Here is some of the material I used to prepare for the Amazon AWS Big Data Specialty Certification test
Lets Start With A Hadoop 2.0 Very High Level Diagram
Note: Spark, Tez and other Big Data products can and do use some Hadoop 2.0 components like YARN, HDFS2 and replace other components like MapReduce. Hadoop MapReduce these days has been replaced with more efficient components that minimize IO, and use Memory and CPU more efficiently with the same massively parallel distributed architecture concepts in general.

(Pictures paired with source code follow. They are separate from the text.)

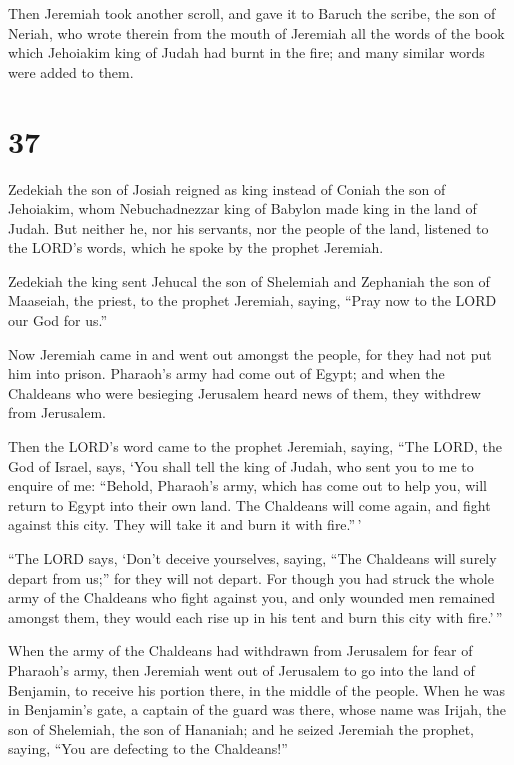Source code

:  Then Jeremiah took another scroll, and gave it to Baruch
the scribe, the son of Neriah, who wrote therein from the mouth of
Jeremiah all the words of the book which Jehoiakim king of Judah had
burnt in the fire; and many similar words were added to them.

\hypertarget{section-36}{%
\section{37}\label{section-36}}

 Zedekiah the son of Josiah reigned as king instead of
Coniah the son of Jehoiakim, whom Nebuchadnezzar king of Babylon made
king in the land of Judah.  But neither he, nor his
servants, nor the people of the land, listened to the LORD's words,
which he spoke by the prophet Jeremiah.

 Zedekiah the king sent Jehucal the son of Shelemiah and
Zephaniah the son of Maaseiah, the priest, to the prophet Jeremiah,
saying, ``Pray now to the LORD our God for us.''

 Now Jeremiah came in and went out amongst the people, for
they had not put him into prison.  Pharaoh's army had come
out of Egypt; and when the Chaldeans who were besieging Jerusalem heard
news of them, they withdrew from Jerusalem.

 Then the LORD's word came to the prophet Jeremiah, saying,
 ``The LORD, the God of Israel, says, `You shall tell the
king of Judah, who sent you to me to enquire of me: ``Behold, Pharaoh's
army, which has come out to help you, will return to Egypt into their
own land.  The Chaldeans will come again, and fight against
this city. They will take it and burn it with fire.''\,'

 ``The LORD says, `Don't deceive yourselves, saying, ``The
Chaldeans will surely depart from us;'' for they will not depart.
 For though you had struck the whole army of the Chaldeans
who fight against you, and only wounded men remained amongst them, they
would each rise up in his tent and burn this city with fire.'\,''

 When the army of the Chaldeans had withdrawn from
Jerusalem for fear of Pharaoh's army,  then Jeremiah went
out of Jerusalem to go into the land of Benjamin, to receive his portion
there, in the middle of the people.  When he was in
Benjamin's gate, a captain of the guard was there, whose name was
Irijah, the son of Shelemiah, the son of Hananiah; and he seized
Jeremiah the prophet, saying, ``You are defecting to the Chaldeans!''

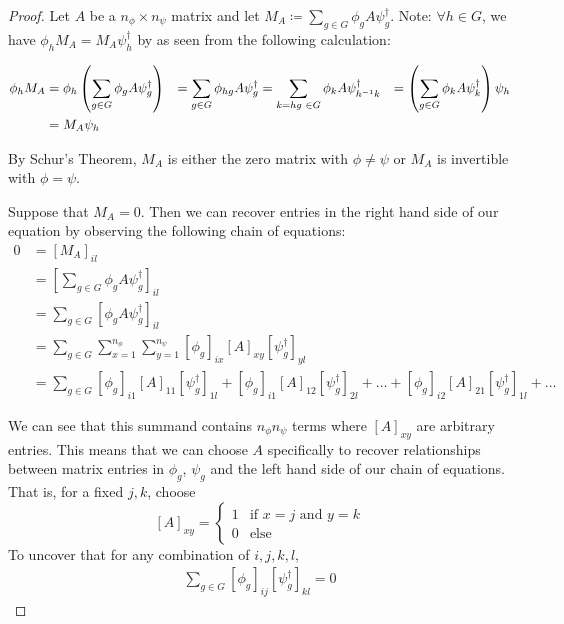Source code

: \documentclass[10pt]{ucthesis}
\begin{document}
\begin{proof} Let $A$ be a $n_\phi \times n_\psi$ matrix and let $M_A \coloneq \sum_{g\in G} \phi_{g} A \psi_g^{\dag}$. Note: $\forall h \in G$, we have $\phi_h M_A  = M_A \psi_h^\dag$ by as seen from the following calculation:

\begin{equation}
	\begin{aligned}
		\phi_h M_A &=  \phi_h \left(\sum_{g\in G} \phi_{g} A \psi_g^{\dag}\right) &= \sum_{g\in G} \phi_{hg} A \psi_g^{\dag} &= \sum_{k = hg \hspace{1mm} \in G} \phi_k A \psi_{h^{-1}k}^{\dag} &= \left(\sum_{g\in G} \phi_{k} A \psi_k^{\dag} \right)\psi_h \\ &= M_A\psi_h 
	\end{aligned}
\end{equation}

By Schur's Theorem, $M_A$ is either the zero matrix with $\phi \neq \psi$ or $M_A$ is invertible with $\phi=\psi$. 

Suppose that $M_A = 0$. Then we can recover entries in the right hand side of our equation by observing the following chain of equations:
\begin{equation}
	\begin{aligned}
		    0 &= \left[M_A\right]_{il} \\ 
			&= \left[\sum_{g\in G} \phi_{g} A \psi_g^{\dag}\right]_{il} \\
			&= \sum_{g\in G} \left[\phi_{g} A \psi_g^{\dag}\right]_{il} \\
			&= \sum_{g\in G} \sum_{x=1}^{n_\phi} \sum_{y=1}^{n_\psi}\left[\phi_{g}\right]_{ix} \left[A\right]_{xy} \left[\psi_g^{\dag}\right]_{yl} \\
			&= \sum_{g\in G} \left[\phi_{g}\right]_{i1} \left[A\right]_{11} \left[\psi_g^{\dag}\right]_{1l} + \left[\phi_{g}\right]_{i1} \left[A\right]_{12} \left[\psi_g^{\dag}\right]_{2l} + \hdots + \left[\phi_{g}\right]_{i2} \left[A\right]_{21} \left[\psi_g^{\dag}\right]_{1l} + \hdots
	\end{aligned}
\end{equation}

We can see that this summand contains $n_\phi n_\psi$ terms where $[A]_{xy}$ are arbitrary entries. This means that we can choose $A$ specifically to recover relationships between matrix entries in $\phi_g$, $\psi_g$ and the left hand side of our chain of equations. That is, for a fixed $j,k$, choose $$[A]_{xy} = \begin{cases}
												1 & \text{if }x=j\text{ and } y=k \\
												0 & \text{else}
\end{cases}$$
To uncover that for any combination of $i,j,k,l,$
\begin{equation}
	\begin{aligned}
		\sum_{g\in G} \left[\phi_g\right]_{ij}\left[\psi^\dag_g\right]_{kl} = 0
	\end{aligned}
\end{equation}


\end{proof}
\end{document}
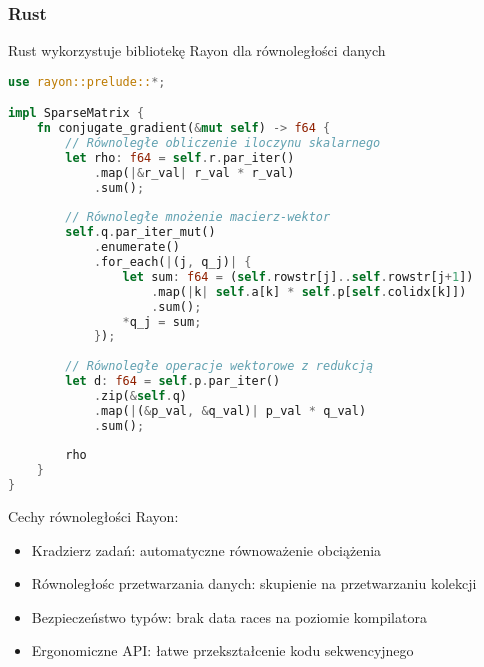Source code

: \subsubsection{Rust}
Rust wykorzystuje bibliotekę Rayon dla równoległości danych
\begin{lstlisting}[language=Rust, caption={Równoległość danych w Rust z Rayon}, label={lst:cg_rust_parallelism}]
use rayon::prelude::*;

impl SparseMatrix {
    fn conjugate_gradient(&mut self) -> f64 {
        // Równoległe obliczenie iloczynu skalarnego
        let rho: f64 = self.r.par_iter()
            .map(|&r_val| r_val * r_val)
            .sum();
        
        // Równoległe mnożenie macierz-wektor
        self.q.par_iter_mut()
            .enumerate()
            .for_each(|(j, q_j)| {
                let sum: f64 = (self.rowstr[j]..self.rowstr[j+1])
                    .map(|k| self.a[k] * self.p[self.colidx[k]])
                    .sum();
                *q_j = sum;
            });
        
        // Równoległe operacje wektorowe z redukcją
        let d: f64 = self.p.par_iter()
            .zip(&self.q)
            .map(|(&p_val, &q_val)| p_val * q_val)
            .sum();
        
        rho
    }
}
\end{lstlisting}
Cechy równoległości Rayon:
\begin{itemize}
    \item Kradzierz zadań: automatyczne równoważenie obciążenia
    \item Równoległośc przetwarzania danych: skupienie na przetwarzaniu kolekcji
    \item Bezpieczeństwo typów: brak data races na poziomie kompilatora
    \item Ergonomiczne API: łatwe przekształcenie kodu sekwencyjnego
\end{itemize}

Most excellent five part Redshift blogs plus
Redshift cost containment and troubleshooting
Note – Redshift clusters cannot be “started and shutdown” they can only be “created and deleted”. They can be rebooted, for parameter group changes that require a restart and there is a “Modify Cluster and Resize Cluster” for network and size related changes – but no clean shutdown and start back up.
So, if you want to “shut” one down and keep the data, take a manual snapshot BEFORE you delete it. Then you’ll need to create a new cluster with the snapshot – recreating assigned roles etc to get it back.
Redshift Backups – Automated and Manual
Redshift by default automatically backs up your database cluster on creation, and once every 8 hours or every 5GB of new data whichever comes first and this backup is retained for 1 day.
What does retained for 1 day mean exactly? Well the good news is it means you will always have a backup of your database if you use automated backup. The bad news is you cannot go back further than your “retained days” if you restore with your automated backup further than the “retention window” which is by default one day.
One day of automated backups is free. If you extend the retention period past the default one day, you have to pay and for the incremental storage past 1 day…
And oh yes, these automated backups are incremental and only Amazon has access to the physical files, you don’t have to worry about how they are keeping all the “incrementals” around, it just happens – and it is a good thang ;-)…
When you restore a snapshot – whether it is an automated snapshot or a manual snapshot – you are creating a new cluster. You can do an individual table restore to an existing cluster.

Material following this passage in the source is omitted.